Chris Messina

Clipto - Fully local, natural language search over terabytes of media

Like Google Photos, but fully local. Turn the terabytes of video, audio, meetings, and files you work with into searchable memories, without uploading anything to the cloud. Clipto automatically tags people, dialogue, and scenes, so you can instantly find any moment buried in your media just by describing what you're looking for. It's fast too: on a MacBook Pro M5, Clipto indexed 2TB of videos in just 24 hours.

Add a comment

Replies

Best
Chris Messina

We've been honing Clipto's story for a few months. At the end of our last call @henry_kang proved the value of the product.

He and his team were out in the desert, testing Clipto remotely: minimal reception, terabytes of footage sitting on his laptop, and he needed to find a specific shot for the launch video.

He searched for: "the wide drone shot where the car enters the desert".

He didn't want "a cinematic moment." Not a "vibes" search.

He knew he had the clip but in the pre-Clipto world, it would take hours of video scrubbing to find it.

He found that clip in seconds using natural language to search over his own media, fully local.

Just like Google Photos — but nothing lives in the cloud.

This isn't an easy problem to solve.
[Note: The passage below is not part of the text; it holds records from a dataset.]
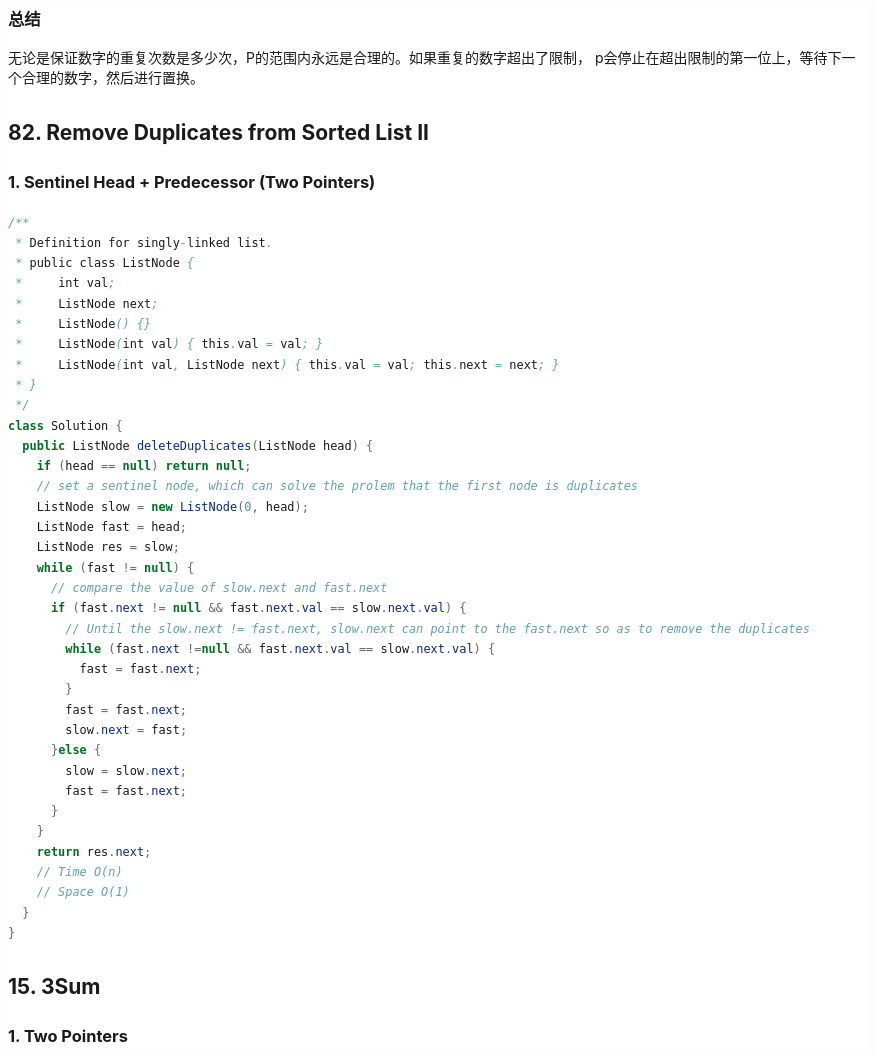 ### 总结

无论是保证数字的重复次数是多少次，P的范围内永远是合理的。如果重复的数字超出了限制， p会停止在超出限制的第一位上，等待下一个合理的数字，然后进行置换。

## 82. Remove Duplicates from Sorted List II

### 1. Sentinel Head + Predecessor (Two Pointers)

```java
/**
 * Definition for singly-linked list.
 * public class ListNode {
 *     int val;
 *     ListNode next;
 *     ListNode() {}
 *     ListNode(int val) { this.val = val; }
 *     ListNode(int val, ListNode next) { this.val = val; this.next = next; }
 * }
 */
class Solution {
  public ListNode deleteDuplicates(ListNode head) {
    if (head == null) return null;
    // set a sentinel node, which can solve the prolem that the first node is duplicates
    ListNode slow = new ListNode(0, head);
    ListNode fast = head;
    ListNode res = slow;
    while (fast != null) {
      // compare the value of slow.next and fast.next
      if (fast.next != null && fast.next.val == slow.next.val) {
        // Until the slow.next != fast.next, slow.next can point to the fast.next so as to remove the duplicates
        while (fast.next !=null && fast.next.val == slow.next.val) {
          fast = fast.next;
        }
        fast = fast.next;
        slow.next = fast;
      }else {
        slow = slow.next;
        fast = fast.next;
      }
    }
    return res.next;
    // Time O(n)
    // Space O(1)
  }
}
```

## 15. 3Sum

### 1. Two Pointers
Henry's been pursuing this direction for over twenty years, when at CMU's Robotics Institute (my alma mater, FYI), he began pushing the limits of computer vision. He starting with indexing hundreds of images and then advanced to millions of objects — and watched recognition basically explode once memory scaled.
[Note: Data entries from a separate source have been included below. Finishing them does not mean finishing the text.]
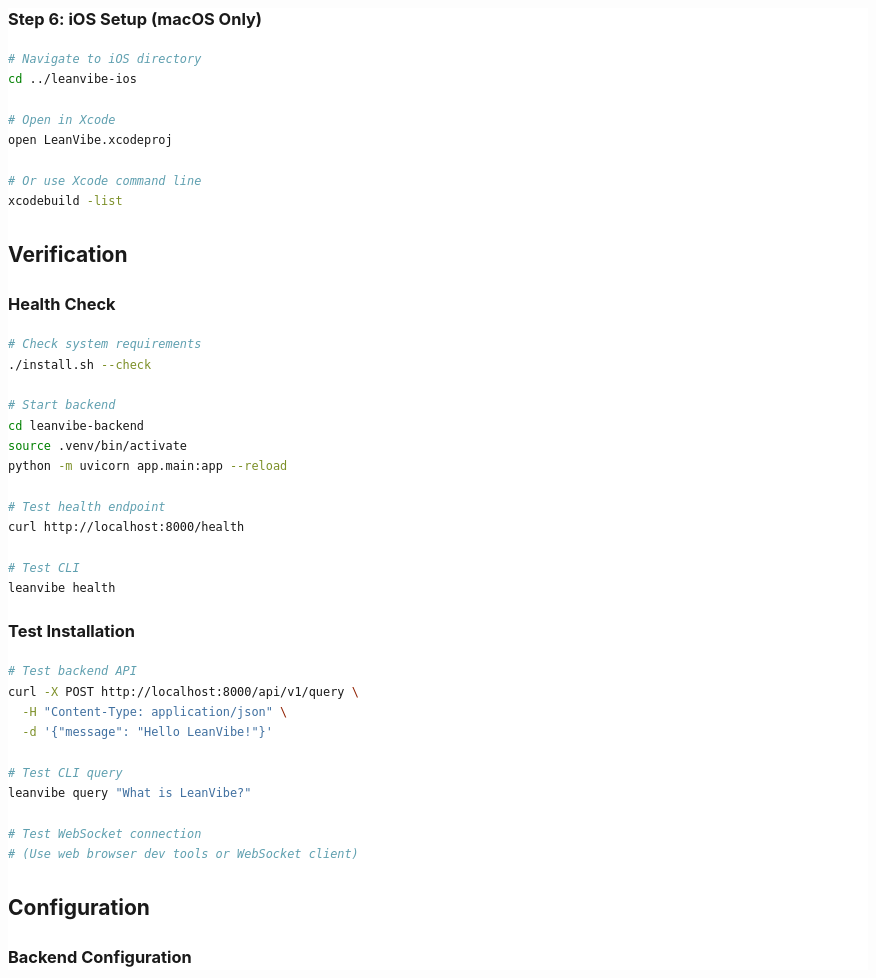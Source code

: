 ### Step 6: iOS Setup (macOS Only)

```bash
# Navigate to iOS directory
cd ../leanvibe-ios

# Open in Xcode
open LeanVibe.xcodeproj

# Or use Xcode command line
xcodebuild -list
```

## Verification

### Health Check

```bash
# Check system requirements
./install.sh --check

# Start backend
cd leanvibe-backend
source .venv/bin/activate
python -m uvicorn app.main:app --reload

# Test health endpoint
curl http://localhost:8000/health

# Test CLI
leanvibe health
```

### Test Installation

```bash
# Test backend API
curl -X POST http://localhost:8000/api/v1/query \
  -H "Content-Type: application/json" \
  -d '{"message": "Hello LeanVibe!"}'

# Test CLI query
leanvibe query "What is LeanVibe?"

# Test WebSocket connection
# (Use web browser dev tools or WebSocket client)
```

## Configuration

### Backend Configuration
Clipto is in many respects the culmination of that work, pointed at your personal hard drive.

And it's quick: a modern M5 MacBook chews through ~2TB of video in about a day. Why not push yours through its paces?

Henry Kang

@chrismessina 

Thanks Chris. 🙏

One thing we’ve learned from today’s discussions is that people aren’t really looking for “AI magic.”

They already know the clip exists.

They already own the footage.

They just need a reliable way to find it.

Whether it’s:

• the exact moment a decision was made in a meeting
• a specific quote from a podcast recorded months ago
• a particular shot buried in terabytes of footage

the common problem is the same:

our computers store everything, but remember nothing.

That’s ultimately what we’re building toward: a local memory layer for the media people already own.

Stan Kolotinskiy

@henry_kang I'm really glad that you mentioned the fact that people are not looking for AI magic - that's indeed true. Great stuff!

Henry Kang

@sk_uxpin Thanks! 🙌

Henry Kang

Hi Product Hunt! I’m Henry, founder of Clipto.

Clipto gives you the ability to search in natural language over terabytes of media in seconds.

Think: Google Photos, but fully local.

During my 20 years ago at CMU’s Robotics Institute, I became obsessed with memory systems: what if computers could actually remember what they’ve seen?

I trained robots to memorize millions of product images crawled from the Amazon catalog (the standard back then was to index 100s of images at a time), and discovered that they could use that memory to recognize almost anything they encountered!

By pushing computers beyond their conventional limits, I had unlocked an explosion in machine intelligence.

Years later, the problem has become personal.

Our computers are full of valuable raw footage, interviews, recordings, and more, but most of that data is still painfully hard to search, revisit, or reuse. We are data-rich, but knowledge-poor.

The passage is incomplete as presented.